Although he admits you have to be a “bit crazy” to participate in the Rottnest Channel Swim, the iconic WA event continues to entice Geelong Cats’ CEO, Brian Cook.
Affectionately known as ‘Cooky’, this weekend will mark his 13th solo swim of the 19.7km event which takes place between Cottesloe Beach to Rottnest Island.
Preparing for the long-distance swim takes hours of training and keeps the 63-year-old very active, as he hits the water before sunrise nearly every day leading into the race.
“It keeps you fit so I love that part of it, but it’s this time of the year with a week or two to go that you get grumpy and tired and you have this permanent feeling of being tired all day and all night because of the training,” he said.
“So, in saying that I think you have to be a bit crazy to do it. We train before sunrise every day, maybe have one rest day per week and swim around 30km in the seven days, something like that – it’s tough going really.
“I think my family all needs to be given a gold medal, it’s hard on us but it’s also very difficult on them – we probably see our swimming partners more than we see our partners,” he joked.
With the race now at capacity, swimmers must qualify for the event by either competing a solo crossing in the last two years, or a 10km swim in under four hours and 15 minutes to quality.
Although Cook didn’t finish the race in 2018, there was a very good reason why.
“Last year a shark appeared and around 800 swimmers got out and we weren’t allowed to go back in so that was it. For me, it was around the 12km mark – so I need to go back and make amends.”
Not deterred by sharks or the ever-changing conditions, the Cats’ CEO says his best time has been seven hours and his worst around the 10-hour mark.
With so many hours spent in the water, swimming provides Cook an opportunity to gather his thoughts and ponder the events of the day.
“It’s a time to reflect and plan for the future a bit, I tend to do a bit of that, review how the week has gone and what might happen the following week, I think of one or two issues while I’m swimming and it gives you time to contemplate,” Cook said.

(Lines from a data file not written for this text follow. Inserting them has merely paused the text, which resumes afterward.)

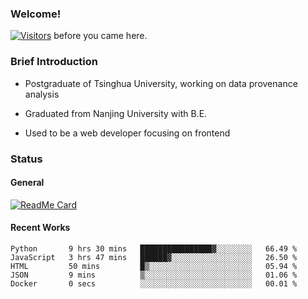 ### Welcome!

[![Visitors](https://visitor-badge.laobi.icu/badge?page_id=HermitSun.HermitSun)]() before you came here.

### Brief Introduction

- Postgraduate of Tsinghua University, working on data provenance analysis

- Graduated from Nanjing University with B.E.

- Used to be a web developer focusing on frontend

### Status

#### General

[![ReadMe Card](https://github-readme-stats.hermitsun.vercel.app/api?username=HermitSun&count_private=true&show_icons=true)]()

#### Recent Works

<!--START_SECTION:waka-->

```text
Python       9 hrs 30 mins   ████████████████▓░░░░░░░░   66.49 %
JavaScript   3 hrs 47 mins   ██████▓░░░░░░░░░░░░░░░░░░   26.50 %
HTML         50 mins         █▒░░░░░░░░░░░░░░░░░░░░░░░   05.94 %
JSON         9 mins          ▒░░░░░░░░░░░░░░░░░░░░░░░░   01.06 %
Docker       0 secs          ░░░░░░░░░░░░░░░░░░░░░░░░░   00.01 %
```

<!--END_SECTION:waka-->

“Even when you’re tired, and there’s been mornings when I don’t want to go for a swim because I’m worn out, but after the swim I feel wonderful and refreshed and I don’t go through the day feeling tired and worn out.”
As one of nearly 3,000 people participating in the event, the swimming community comes out in force to support the race and encourage the ever-growing tribe.

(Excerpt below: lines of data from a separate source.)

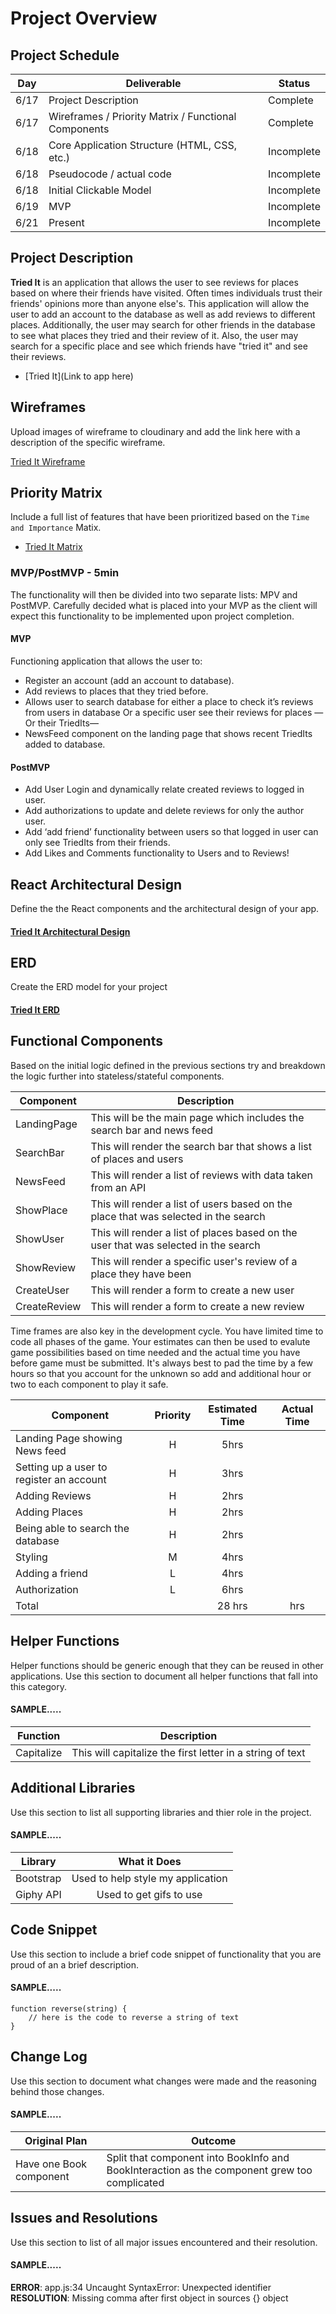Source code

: # Project Overview

## Project Schedule

|  Day | Deliverable | Status
|---|---| ---|
|6/17| Project Description | Complete
|6/17| Wireframes / Priority Matrix / Functional Components | Complete
|6/18| Core Application Structure (HTML, CSS, etc.) | Incomplete
|6/18| Pseudocode / actual code | Incomplete
|6/18| Initial Clickable Model | Incomplete
|6/19| MVP | Incomplete
|6/21| Present | Incomplete

## Project Description

**Tried It** is an application that allows the user to see reviews for places based on where their friends have visited. Often times individuals trust their friends' opinions more than anyone else's. This application will allow the user to add an account to the database as well as add reviews to different places. Additionally, the user may search for other friends in the database to see what places they tried and their review of it. Also, the user may search for a specific place and see which friends have "tried it" and see their reviews.

- [Tried It](Link to app here)

## Wireframes

Upload images of wireframe to cloudinary and add the link here with a description of the specific wireframe.

[Tried It Wireframe](https://res.cloudinary.com/shakhan2019/image/upload/v1560730566/screen_shot_2019-06-16_at_5.20.55_pm_ecdchq.png)

## Priority Matrix

Include a full list of features that have been prioritized based on the `Time and Importance` Matix.
- [Tried It Matrix](https://res.cloudinary.com/shakhan2019/image/upload/v1560729786/F051E608-4661-4E9B-862F-029B9F0D7E7B_1_t8qnxp.jpg)

### MVP/PostMVP - 5min

The functionality will then be divided into two separate lists: MPV and PostMVP.  Carefully decided what is placed into your MVP as the client will expect this functionality to be implemented upon project completion.  


#### MVP 

Functioning application that allows the user to:
* Register an account (add an account to database). 
* Add reviews to places that they tried before.
* Allows user to search database for either a place to check it’s reviews from users in database Or a specific user see their reviews for places —Or their TriedIts—
* NewsFeed component on the landing page that shows recent TriedIts added to database.

#### PostMVP 

* Add User Login and dynamically relate created reviews to logged in user.
* Add authorizations to update and delete reviews for only the author user.
* Add ‘add friend’ functionality between users so that logged in user can only see TriedIts from their friends.
* Add Likes and Comments functionality to Users and to Reviews!

## React Architectural Design

Define the the React components and the architectural design of your app.

#### [Tried It Architectural Design](https://res.cloudinary.com/chizakura/image/upload/v1560719179/Project%203/Tried_It_React_Architectural_Design.jpg)

## ERD

Create the ERD model for your project

#### [Tried It ERD](https://res.cloudinary.com/chizakura/image/upload/v1560719244/Project%203/Tried_It_ERD.png)

## Functional Components

Based on the initial logic defined in the previous sections try and breakdown the logic further into stateless/stateful components. 

| Component | Description |
| --- | --- |
| LandingPage | This will be the main page which includes the search bar and news feed |
| SearchBar | This will render the search bar that shows a list of places and users |
| NewsFeed | This will render a list of reviews with data taken from an API |
| ShowPlace | This will render a list of users based on the place that was selected in the search |
| ShowUser | This will render a list of places based on the user that was selected in the search |
| ShowReview | This will render a specific user's review of a place they have been |
| CreateUser | This will render a form to create a new user |
| CreateReview | This will render a form to create a new review |


Time frames are also key in the development cycle.  You have limited time to code all phases of the game.  Your estimates can then be used to evalute game possibilities based on time needed and the actual time you have before game must be submitted. It's always best to pad the time by a few hours so that you account for the unknown so add and additional hour or two to each component to play it safe.

| Component | Priority | Estimated Time | Actual Time |
| --- | :---: |  :---: | :---: |
| Landing Page showing News feed | H | 5hrs|  |
| Setting up a user to register an account | H | 3hrs|  |
| Adding Reviews | H | 2hrs|  |
| Adding Places | H | 2hrs|  |
| Being able to search the database | H | 2hrs|  |
| Styling | M | 4hrs|  |
| Adding a friend| L | 4hrs|  |
| Authorization | L | 6hrs|  |
| Total |  | 28 hrs| hrs |

## Helper Functions
Helper functions should be generic enough that they can be reused in other applications. Use this section to document all helper functions that fall into this category.

#### SAMPLE.....
| Function | Description | 
| --- | :---: |  
| Capitalize | This will capitalize the first letter in a string of text | 

## Additional Libraries
 Use this section to list all supporting libraries and thier role in the project. 
 
 #### SAMPLE.....
| Library | What it Does | 
| --- | :---: |  
| Bootstrap | Used to help style my application | 
| Giphy API | Used to get gifs to use | 

## Code Snippet

Use this section to include a brief code snippet of functionality that you are proud of an a brief description.

#### SAMPLE.....
```
function reverse(string) {
	// here is the code to reverse a string of text
}
```

## Change Log
 Use this section to document what changes were made and the reasoning behind those changes.

#### SAMPLE.....
| Original Plan | Outcome | 
| --- | --- |  
| Have one Book component | Split that component into BookInfo and BookInteraction as the component grew too complicated | 

## Issues and Resolutions
 Use this section to list of all major issues encountered and their resolution.

#### SAMPLE.....
**ERROR**: app.js:34 Uncaught SyntaxError: Unexpected identifier                                
**RESOLUTION**: Missing comma after first object in sources {} object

After making life-long friends through swimming, the social aspect of hitting the water with mates is something Cook loves, referring to all his support networks as family.
“We’ve got a really solid (swimming) group and we always have coffee after it, we’re a family,” Cook said.
“One thing I’ve learned is you can’t live your life in silos, so I’ve got a family at Geelong, I have a family at home, I have a family at Barwon Health, a family at swimming, so I have six or seven families.”
Cook heads to WA on Thursday, with the first wave of swimmers departing Cottesloe beach at 5:45am.